Extra kalk en koolstof

Beide installaties verwerken de vloeibare kalvergier tot een vaste meststof. Het afvalwater van de installaties belandt in het riool en komt uiteindelijk op een zuiveringsinstallatie terecht. Het waterschap zuivert het daar samen met al het andere afvalwater dat via het riool wordt aangevoerd. In de nieuwe vergunningen staan strengere eisen dan in de tijdelijke vergunningen omdat de installaties volgens het waterschap met betaalbare technieken kunnen voldoen aan de normen voor het afvalwater uit de oorspronkelijke vergunning. Daarvoor moet men extra koolstof en kalk toevoegen.

Geen vergunning voor uitbreiding

Beide installaties mogen op grond van de nieuwe vergunning ruim 187 miljoen liter afvalwater per jaar lozen. Dat is volgens Waterschap Vallei & Eem voldoende om in de huidige opzet te kunnen functioneren. Op grond van de vergunning uit 2001 mag de installatie in Stroe ongeveer 260 miljoen liter lozen. De Stichting had voor de installatie in Stroe een vergunning voor deze hoeveelheid aangevraagd. Dat is de hoeveelheid die na uitbreiding van de installatie nodig zou zijn. Het waterschap wil deze hoeveelheid nu niet toestaan omdat dan de totale hoeveelheid geloosde verontreinigingen dan te hoog wordt. Het afvalwater van de installatie gaat nu via een leiding naar de rioolwaterzuivering in Harderwijk, maar zal in 2007 naar de rioolwaterzuivering in Ede worden gepompt. Het afvalwater komt dan nadat het is gezuiverd in het Valleikanaal terecht. De meeste vervuiling is dan uit het afvalwater gehaald, maar een rioolwaterzuivering haalt niet alle vervuiling uit het rioolwater. Ongeveer 10 tot 30 % van de zware metalen blijft in het gezuiverde water achter. De zink- en koperconcentraties in de Noordelijke Spoorsloot in Ede, waarin het gezuiverde water terechtkomt zijn al hoog. Wil het waterschap aan de normen blijven voldoen, dan mag er zeker niet meer veel zink en koper via het gezuiverde water worden geloosd.

Beroep mogelijk

De installatie in Stroe mag tussen de 25.000 en 60.000 liter afvalwater per uur lozen. Als er veel regenwater via het riool wordt afgevoerd mag de installatie max. 25.000 liter per uur lozen. Dat is in de praktijk maar op drie dagen per jaar. Op andere dagen mag men afhankelijk van hoeveelheid regen tussen de 25.000 en 60.000 liter per uur afvoeren.

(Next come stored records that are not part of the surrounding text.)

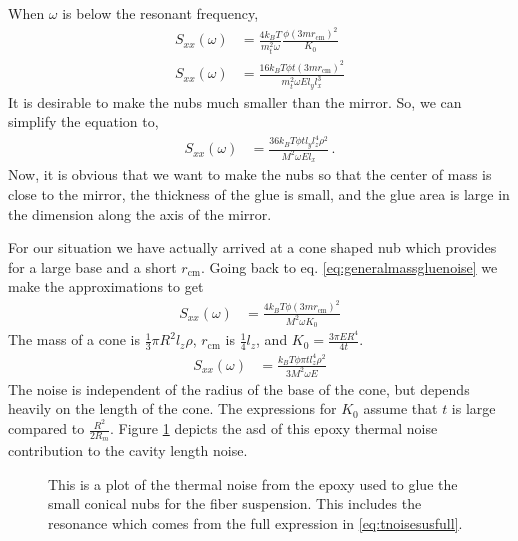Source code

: When $\omega$ is below the resonant frequency,
\begin{align}
S_{xx}(\omega) &= \frac{4k_BT}{m_t^2 \omega}
  \frac{\phi(3mr_{\mathrm{cm}})^2}{K_0} \label{eq:generalmassgluenoise} \\
S_{xx}(\omega) &= \frac{16k_BT\phi t(3mr_{\mathrm{cm}})^2}{m_t^2 \omega El_yl_x^3}
\end{align}
It is desirable to make the nubs much smaller than the mirror.
So, we can simplify the equation to,
\begin{align}
S_{xx}(\omega) &= \frac{36k_BT\phi t l_yl_z^4\rho^2}{M^2\omega El_x} \,.
\end{align}
Now, it is obvious that we want to make the nubs so that the center of mass is
close to the mirror, the thickness of the glue is small, and the glue area is
large in the dimension along the axis of the mirror.

For our situation we have actually arrived at a cone shaped nub which provides
for a large base and a short $r_{\mathrm{cm}}$. Going back to eq.
\eqref{eq:generalmassgluenoise} we make the approximations to get
\begin{align}
S_{xx}(\omega) &= \frac{4k_BT\phi(3mr_{\mathrm{cm}})^2}{M^2 \omega K_0}
\end{align}
The mass of a cone is $\frac{1}{3} \pi R^2 l_z \rho$, $r_{\mathrm{cm}}$ is
$\frac{1}{4} l_z$, and $K_0 = \frac{3\pi ER^4}{4t}$.
\begin{align}
S_{xx}(\omega) &= \frac{k_BT\phi \pi t l_z^4\rho^2}{3M^2 \omega E}
\end{align}
The noise is independent of the radius of the base of the cone, but depends
heavily on the length of the cone. The expressions for $K_0$ assume that
$t$ is large compared to $\frac{R^2}{2R_m}$. Figure \ref{fig:tnoisec}
depicts the \ac{asd} of this epoxy thermal noise contribution to the cavity
length noise.

\begin{figure}[htbp]
  \caption[Epoxy Thermal Noise Contribution to Trap Length]{This is a plot
    of the thermal noise from the epoxy used to glue the small conical nubs
    for the fiber suspension. This includes the resonance which comes from
    the full expression in \eqref{eq:tnoisesusfull}.}
  \label{fig:tnoisec}
\end{figure}


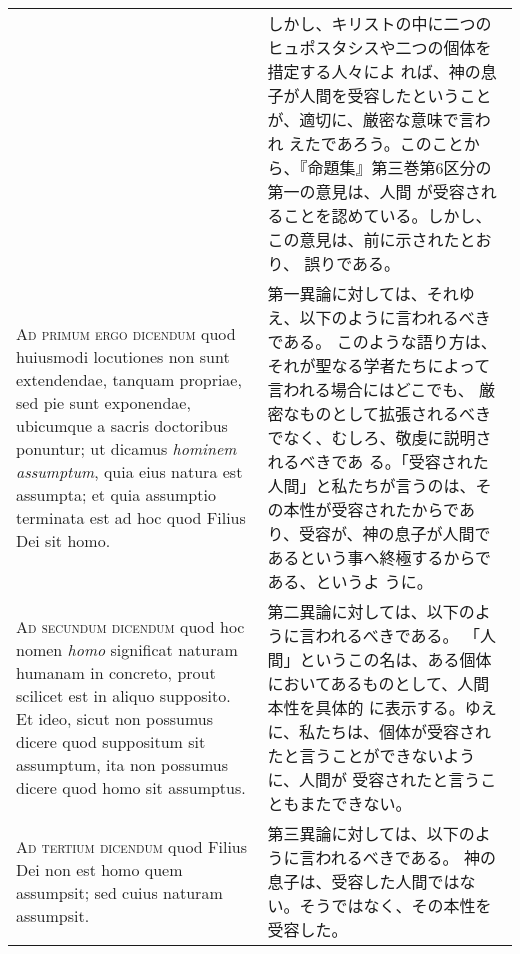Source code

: \documentclass[10pt]{jsarticle} %
\begin{document}
\begin{longtable}{p{21em}p{21em}}
&


しかし、キリストの中に二つのヒュポスタシスや二つの個体を措定する人々によ
 れば、神の息子が人間を受容したということが、適切に、厳密な意味で言われ
 えたであろう。このことから、『命題集』第三巻第6区分の第一の意見は、人間
 が受容されることを認めている。しかし、この意見は、前に示されたとおり、
 誤りである。


\\



{\scshape Ad primum ergo dicendum} quod huiusmodi locutiones non sunt extendendae,
tanquam propriae, sed pie sunt exponendae, ubicumque a sacris doctoribus
ponuntur; ut dicamus {\itshape hominem assumptum}, quia eius natura est assumpta;
et quia assumptio terminata est ad hoc quod Filius Dei sit homo.


&

第一異論に対しては、それゆえ、以下のように言われるべきである。
このような語り方は、それが聖なる学者たちによって言われる場合にはどこでも、
 厳密なものとして拡張されるべきでなく、むしろ、敬虔に説明されるべきであ
 る。「受容された人間」と私たちが言うのは、その本性が受容されたからであ
 り、受容が、神の息子が人間であるという事へ終極するからである、というよ
 うに。

\\



{\scshape Ad secundum dicendum} quod hoc nomen {\itshape homo} significat naturam humanam in
concreto, prout scilicet est in aliquo supposito. Et ideo, sicut non
possumus dicere quod suppositum sit assumptum, ita non possumus dicere
quod homo sit assumptus.


&

第二異論に対しては、以下のように言われるべきである。
「人間」というこの名は、ある個体においてあるものとして、人間本性を具体的
 に表示する。ゆえに、私たちは、個体が受容されたと言うことができないように、人間が
 受容されたと言うこともまたできない。


\\



{\scshape Ad tertium dicendum} quod Filius Dei non est homo quem assumpsit; sed
cuius naturam assumpsit.


&

第三異論に対しては、以下のように言われるべきである。
神の息子は、受容した人間ではない。そうではなく、その本性を受容した。



\end{longtable}
\newpage
\end{document}
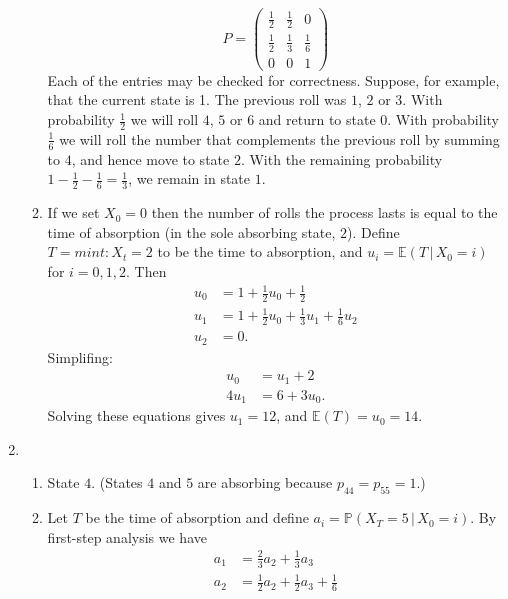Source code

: \documentclass[11pt,a4paper]{report}
\begin{document}
\begin{enumerate}
\begin{enumerate}
            $$P=\begin{pmatrix}
                \frac{1}{2} & \frac{1}{2} & 0\\
                \frac{1}{2} & \frac{1}{3} & \frac{1}{6}\\
                0 & 0 & 1
            \end{pmatrix}$$
            Each of the entries may be checked for correctness. Suppose, for example, that the current state is 1. The previous roll was $1$, $2$ or $3$. With probability $\frac{1}{2}$ we will roll $4$, $5$ or $6$ and return to state $0$. With probability $\frac{1}{6}$ we will roll the number that complements the previous roll by summing to $4$, and hence move to state $2$. With the remaining probability $1-\frac{1}{2}-\frac{1}{6}=\frac{1}{3}$, we remain in state $1$.
            \item If we set $X_0 = 0$ then the number of rolls the process lasts is equal to the time of absorption (in the sole absorbing state, $2$). Define $T = min{t : X_t = 2}$ to be the time to absorption, and $u_i = \mathbb{E}(T\, | \, X_0 = i)$ for $i = 0, 1, 2$. Then
            \begin{align*}
                u_0 &= 1+\frac{1}{2}u_0+\frac{1}{2}\\
                u_1 &= 1+\frac{1}{2}u_0+\frac{1}{3}u_1+\frac{1}{6}u_2\\
                u_2 &= 0.
            \end{align*}
            Simplifing:
            \begin{align*}
                u_0 &= u_1+2\\
                4u_1 &= 6+3u_0.
            \end{align*}
            Solving these equations gives $u_1 = 12$, and $\mathbb{E}(T) = u_0 = 14$.            
        \end{enumerate}
        \item 
        \begin{enumerate}
            \item State $4$. (States $4$ and $5$ are absorbing because $p_{44} = p_{55} = 1$.)
            \item Let $T$ be the time of absorption and define $a_i = \mathbb{P}(X_T = 5\, |\, X_0 = i)$. By first-step analysis we have
            \begin{align*}
                a_1 &= \frac{2}{3}a_2+\frac{1}{3}a_3\\
                a_2 &= \frac{1}{2}a_2+\frac{1}{2}a_3+\frac{1}{6}\\

\end{align*}
\end{enumerate}
\end{enumerate}
\end{document}
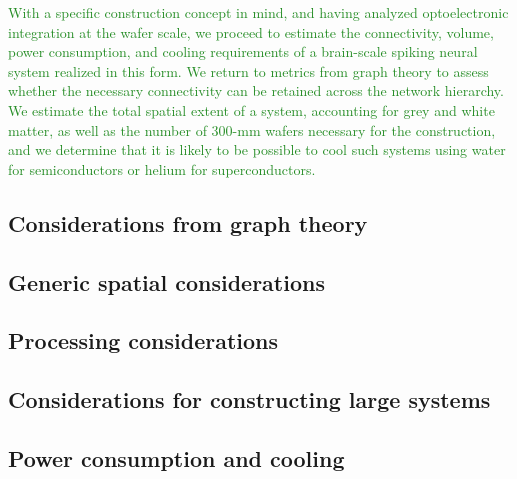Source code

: \documentclass[twocolumn]{article}
\begin{document}
\textcolor{ForestGreen}{With a specific construction concept in mind, and having analyzed optoelectronic integration at the wafer scale, we proceed to estimate the connectivity, volume, power consumption, and cooling requirements of a brain-scale spiking neural system realized in this form. We return to metrics from graph theory to assess whether the necessary connectivity can be retained across the network hierarchy. We estimate the total spatial extent of a system, accounting for grey and white matter, as well as the number of 300-mm wafers necessary for the construction, and we determine that it is likely to be possible to cool such systems using water for semiconductors or helium for superconductors.}

\subsection{Considerations from graph theory}
\subsection{Generic spatial considerations}
\subsection{Processing considerations}
\subsection{Considerations for constructing large systems}
\subsection{Power consumption and cooling}
\end{document}
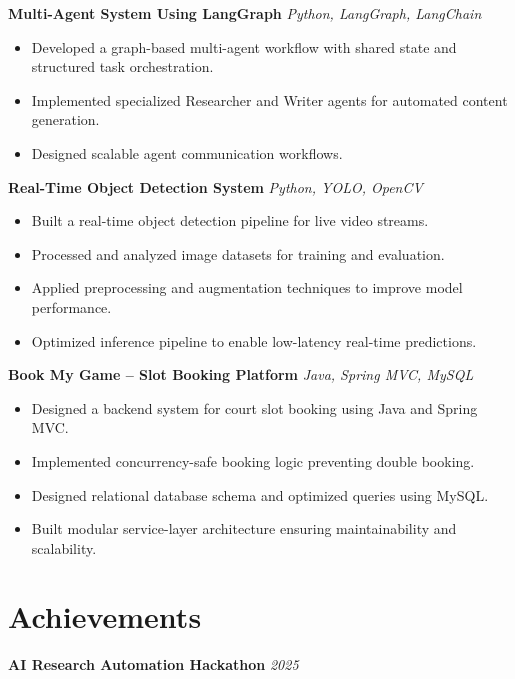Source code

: \documentclass[10pt]{article}
\begin{document}
\textbf{Multi-Agent System Using LangGraph} \hfill \textit{Python, LangGraph, LangChain}

\begin{itemize}[leftmargin=*, itemsep=2pt]
\item Developed a graph-based multi-agent workflow with shared state and structured task orchestration.
\item Implemented specialized Researcher and Writer agents for automated content generation.
\item Designed scalable agent communication workflows.
\end{itemize}

\textbf{Real-Time Object Detection System} \hfill \textit{Python, YOLO, OpenCV}

\begin{itemize}[leftmargin=*, itemsep=2pt]
\item Built a real-time object detection pipeline for live video streams.
\item Processed and analyzed image datasets for training and evaluation.
\item Applied preprocessing and augmentation techniques to improve model performance.
\item Optimized inference pipeline to enable low-latency real-time predictions.
\end{itemize}

\textbf{Book My Game – Slot Booking Platform} \hfill \textit{Java, Spring MVC, MySQL}

\begin{itemize}[leftmargin=*, itemsep=2pt]
\item Designed a backend system for court slot booking using Java and Spring MVC.
\item Implemented concurrency-safe booking logic preventing double booking.
\item Designed relational database schema and optimized queries using MySQL.
\item Built modular service-layer architecture ensuring maintainability and scalability.
\end{itemize}

\section*{Achievements}

\textbf{AI Research Automation Hackathon} \hfill \textit{2025}
\end{document}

De Stichting Mestverwerking Gelderland wilde continu 40.000 liter per uur kunnen afvoeren. Het waterschap verwacht dat de hoeveelheden uit de vergunning in de praktijk geen problemen zullen opleveren.

De vergunningen treden op waarschijnlijk in september in werking en zijn tien jaar geldig. De Stichting kan in beroep gaan bij de Raad van State tegen de verleende vergunningen en ook uitstel voor het inwerkingtreden aanvragen.